# Home-Depot Lighting (sounds good already right ahah, have a look)



## ScoobyDoo (Feb 26, 2010)

Just curious
for a FOWLR tank, would these fixtures be suitable

48 In. Fluorescent Mini T5 Double strip

If I replaced one bulb with a blue one, and if the bulbs aren't good enough get the ones from BigAls or something.

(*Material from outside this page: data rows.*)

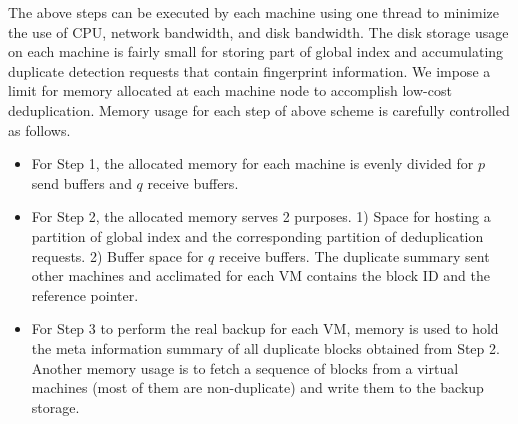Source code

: The above steps can be executed by each machine
using one thread to minimize the use of CPU, network bandwidth, and disk bandwidth.
The  disk storage usage on each machine 
is fairly small for  storing part of global index and
accumulating  duplicate detection requests that contain fingerprint information.   
We impose a limit for memory allocated at each machine node to accomplish low-cost deduplication.  
Memory usage for each step of above scheme is carefully controlled as follows.
\begin{itemize}
\item For Step 1, the allocated memory for each machine is evenly divided for $p$ send buffers and $q$ receive buffers.

\item 
For Step 2,  the allocated memory serves 2 purposes. 1) Space for hosting a partition of global index and 
the corresponding partition of  deduplication requests. 2) Buffer space for $q$ receive buffers.
The duplicate summary sent other machines and acclimated for each VM contains
the block ID and  the reference pointer.   

\item For Step 3 to  perform the real backup for each VM, 
memory is used to hold the meta information summary of all duplicate blocks obtained  from Step 2. 
Another memory usage is to fetch a sequence of blocks from a virtual machines (most of them are non-duplicate) 
and write them to the  backup storage.

\end{itemize}

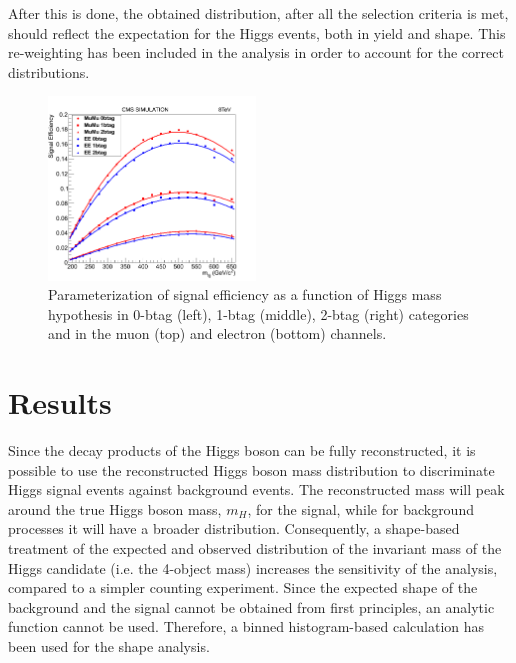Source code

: After this is done, the obtained distribution, after all the selection criteria is met, should reflect the expectation for the Higgs events, both in yield and shape. This re-weighting has been included in the analysis in order to account for the correct distributions.

\begin{figure}[htbp]
\begin{center}
\includegraphics[width=0.49\textwidth]{plots/all_signal_effs.png}
\caption{
Parameterization of signal efficiency as a function of Higgs mass hypothesis in
0-btag (left), 1-btag (middle), 2-btag (right) categories and in the
muon (top) and electron (bottom) channels.
}
\label{fig:effvsmass}
\end{center}
\end{figure}


\section{Results}

Since the decay products of the Higgs boson can be fully reconstructed, it is possible to use the reconstructed Higgs boson mass distribution to discriminate Higgs signal events against background events. The reconstructed mass will peak around the true Higgs boson mass, $m_{H}$, for the signal, while for background processes it will have a broader distribution.  Consequently, a shape-based treatment of the expected and observed distribution of the invariant mass of the Higgs candidate (i.e. the 4-object mass) increases the sensitivity of the analysis, compared to a simpler counting experiment. Since the expected shape of the background and the signal cannot be obtained from first principles, an analytic function cannot be used. Therefore, a binned histogram-based calculation has been used for the shape analysis.

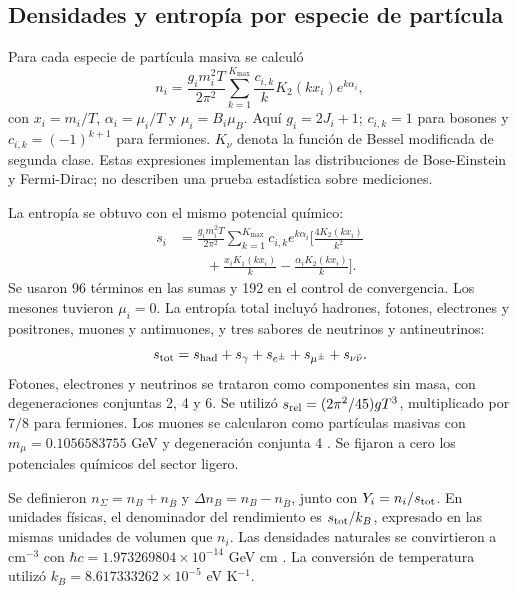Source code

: \subsection{Densidades y entropía por especie de partícula}
Para cada especie de partícula masiva se calculó
\begin{equation}
n_i=\frac{g_i m_i^2T}{2\pi^2}
\sum_{k=1}^{K_{\max}}\frac{c_{i,k}}{k}
K_2(kx_i)e^{k\alpha_i},\label{eq:number}
\end{equation}
con $x_i=m_i/T$, $\alpha_i=\mu_i/T$ y $\mu_i=B_i\mu_B$. Aquí $g_i=2J_i+1$; $c_{i,k}=1$ para bosones y $c_{i,k}=(-1)^{k+1}$ para fermiones. $K_\nu$ denota la función de Bessel modificada de segunda clase. Estas expresiones implementan las distribuciones de Bose-Einstein y Fermi-Dirac; no describen una prueba estadística sobre mediciones.

La entropía se obtuvo con el mismo potencial químico:
\begin{align}
s_i&=\frac{g_i m_i^2T}{2\pi^2}
\sum_{k=1}^{K_{\max}}c_{i,k}e^{k\alpha_i}\bigg[
\frac{4K_2(kx_i)}{k^2}\nonumber\\
&\qquad+\frac{x_iK_1(kx_i)}{k}
-\frac{\alpha_iK_2(kx_i)}{k}\bigg].\label{eq:entropy}
\end{align}
Se usaron 96 términos en las sumas y 192 en el control de convergencia. Los mesones tuvieron $\mu_i=0$. La entropía total incluyó hadrones, fotones, electrones y positrones, muones y antimuones, y tres sabores de neutrinos y antineutrinos:
\begin{equation}
s_{\rm tot}=s_{\rm had}+s_\gamma+s_{e^\pm}
+s_{\mu^\pm}+s_{\nu\bar\nu}.\label{eq:stotal}
\end{equation}
Fotones, electrones y neutrinos se trataron como componentes sin masa, con degeneraciones conjuntas 2, 4 y 6. Se utilizó $s_{\rm rel}=(2\pi^2/45)gT^3$, multiplicado por $7/8$ para fermiones. Los muones se calcularon como partículas masivas con $m_\mu=0.1056583755$ GeV y degeneración conjunta 4 \citep{PDG2025}. Se fijaron a cero los potenciales químicos del sector ligero.

Se definieron $n_\Sigma=n_B+n_{\bar B}$ y $\Delta n_B=n_B-n_{\bar B}$, junto con $Y_i=n_i/s_{\rm tot}$. En unidades físicas, el denominador del rendimiento es $s_{\rm tot}/k_B$, expresado en las mismas unidades de volumen que $n_i$. Las densidades naturales se convirtieron a cm$^{-3}$ con $\hbar c=1.973269804\times10^{-14}$ GeV cm \citep{Robinson2025}. La conversión de temperatura utilizó $k_B=8.617333262\times10^{-5}$ eV K$^{-1}$.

Just curious, I only mildly understand the light situation (in terms of technical details like t1-2-3-4-5-6 lol)


----------



## UnderTheSea (Jun 2, 2008)

Do you ever plan on upgrading to reef?

The bulbs at 28w each on 48" may not give you the effect you are looking for. T5HO 48" bulbs are 54w.


----------



## ScoobyDoo (Feb 26, 2010)

I should update the pics, there is red and green stuff on my rock, and these weird little like white spurs, growing (like mini branches). 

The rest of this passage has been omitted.